Information Hunger Pools The Data

Ignorance leads to pain. As we open our eyes at the beginning of life, we hunger for information. Living creatures, we strive to know all we can about the worlds through which we wander. We become anxious when something that we do not know enough about may affect us. To living creatures, information has value.

Information has value. Also, it costs almost nothing to copy. Value and direction of movement from one to another define a vector. Information wants to flow like rain wants to fall.

As information disperses, its value decreases. There are increasingly more sellers, there are fewer buyers. The wave of interest gets satisfied.

Since more and more information can be stored for lower and lower cost, the cost of ownership approaches the cost of acquisition. The cost of acquisition has devolved into a personal investment of time. Information disperses until no one wants to pay what it costs or to spend the time needed to acquire it.

This suggests that the end state of information movement may be a universal repository that is universally accessible because it is universally dispersed.

This repository is already here in virtual form. For a price, one can get almost any bit of information. Although the marketplace consists of information in transit, it is information that has been replicated from a source which the seller retains. Another copy can be sold. The set of these sources is a dispersed repository. There is a secondary market for information about this repository, indexes and Google for example, and this market unifies the repository in spite of its dispersal by making its information product universally accessible.

This dispersed but singular information repository may not seem real. It is virtual - until it is asked for data. Then it becomes as real as any web page that opens on the screen before you, which is itself a good example of this repository in action.


An interesting information war between government and the people appears now to be developing on two fronts.

First, the government is trying to record all it can about the people, their contacts, their purchases, their movements, their MySpace data and links. (Someday it may dare to ask their opinions.) Not everyone likes this. It's hard to choose a dish soap while the government is watching.

At the same time, people want to find out all they can about their government. They particularly want to know what their government knows about them. They want to find out who is pulling the strings.

There are things the government does not want the people to know about. Particularly, it doesn't want them to know what it knows about them. It may also want them not to learn how much money is getting spent on the trivial. Not to mention finding out who is pulling the strings.

But people are discovering that government secrecy covers interesting scandals, many of which involve wasted money. Money being short, the government is being called to account.

The information the government gets about the people is increasingly trivial.

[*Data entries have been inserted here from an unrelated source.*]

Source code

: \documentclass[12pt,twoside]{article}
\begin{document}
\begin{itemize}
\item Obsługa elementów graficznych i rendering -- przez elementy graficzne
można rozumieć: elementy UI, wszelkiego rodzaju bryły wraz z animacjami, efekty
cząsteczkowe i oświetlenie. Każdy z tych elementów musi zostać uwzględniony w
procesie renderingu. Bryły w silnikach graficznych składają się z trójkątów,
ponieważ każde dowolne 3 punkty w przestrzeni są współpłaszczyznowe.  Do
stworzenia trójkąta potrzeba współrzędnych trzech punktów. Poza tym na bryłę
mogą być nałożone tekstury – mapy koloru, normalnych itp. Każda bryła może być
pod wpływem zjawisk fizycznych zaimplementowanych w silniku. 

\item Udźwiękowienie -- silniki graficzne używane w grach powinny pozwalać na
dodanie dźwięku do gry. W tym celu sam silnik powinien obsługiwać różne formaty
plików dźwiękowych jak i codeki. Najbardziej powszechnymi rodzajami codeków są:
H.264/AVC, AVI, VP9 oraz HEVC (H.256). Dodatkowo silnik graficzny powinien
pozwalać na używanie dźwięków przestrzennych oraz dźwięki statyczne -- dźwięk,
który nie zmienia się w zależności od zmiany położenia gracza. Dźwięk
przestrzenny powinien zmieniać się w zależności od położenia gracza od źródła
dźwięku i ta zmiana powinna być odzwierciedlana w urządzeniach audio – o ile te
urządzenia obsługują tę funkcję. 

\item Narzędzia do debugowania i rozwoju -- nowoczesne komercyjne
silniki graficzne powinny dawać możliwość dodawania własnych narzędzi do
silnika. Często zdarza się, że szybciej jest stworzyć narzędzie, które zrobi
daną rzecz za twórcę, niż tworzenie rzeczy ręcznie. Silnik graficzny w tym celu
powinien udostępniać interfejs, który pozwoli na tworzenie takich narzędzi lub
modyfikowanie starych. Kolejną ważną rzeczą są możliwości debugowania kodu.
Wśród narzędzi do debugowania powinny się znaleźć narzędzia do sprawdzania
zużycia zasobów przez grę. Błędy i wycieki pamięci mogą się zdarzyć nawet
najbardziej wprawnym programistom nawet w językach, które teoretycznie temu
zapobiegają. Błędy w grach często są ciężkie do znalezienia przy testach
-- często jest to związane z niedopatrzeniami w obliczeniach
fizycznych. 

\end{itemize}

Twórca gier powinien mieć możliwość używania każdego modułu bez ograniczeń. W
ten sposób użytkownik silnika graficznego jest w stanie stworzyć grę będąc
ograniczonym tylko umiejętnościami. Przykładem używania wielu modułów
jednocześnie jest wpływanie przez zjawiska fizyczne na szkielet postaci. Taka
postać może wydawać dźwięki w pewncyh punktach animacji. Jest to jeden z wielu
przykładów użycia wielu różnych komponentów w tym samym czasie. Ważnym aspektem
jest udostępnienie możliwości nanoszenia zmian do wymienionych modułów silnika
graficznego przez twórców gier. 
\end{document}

The information people get about their government is increasingly entertaining. Increasingly valuable. A mandate for change, a call to action.

As the government develops its increasingly trivial repository on the people, the people develop their increasingly revelatory depository on the government.

If the government could begin to realize that there are things it will just never know, then boundaries on its packrat madness can become concievable.

Until then, one can only pay in cash and watch the circus.

This is getting to be more fun than Watergate.


P.S. To make life even more interesting, the government is now sending "National Security Letters" to those whom it wants to hush up. If you get one, save it! You can sell it on eBay in a few years for big money. Sell prints of it first for maximum return.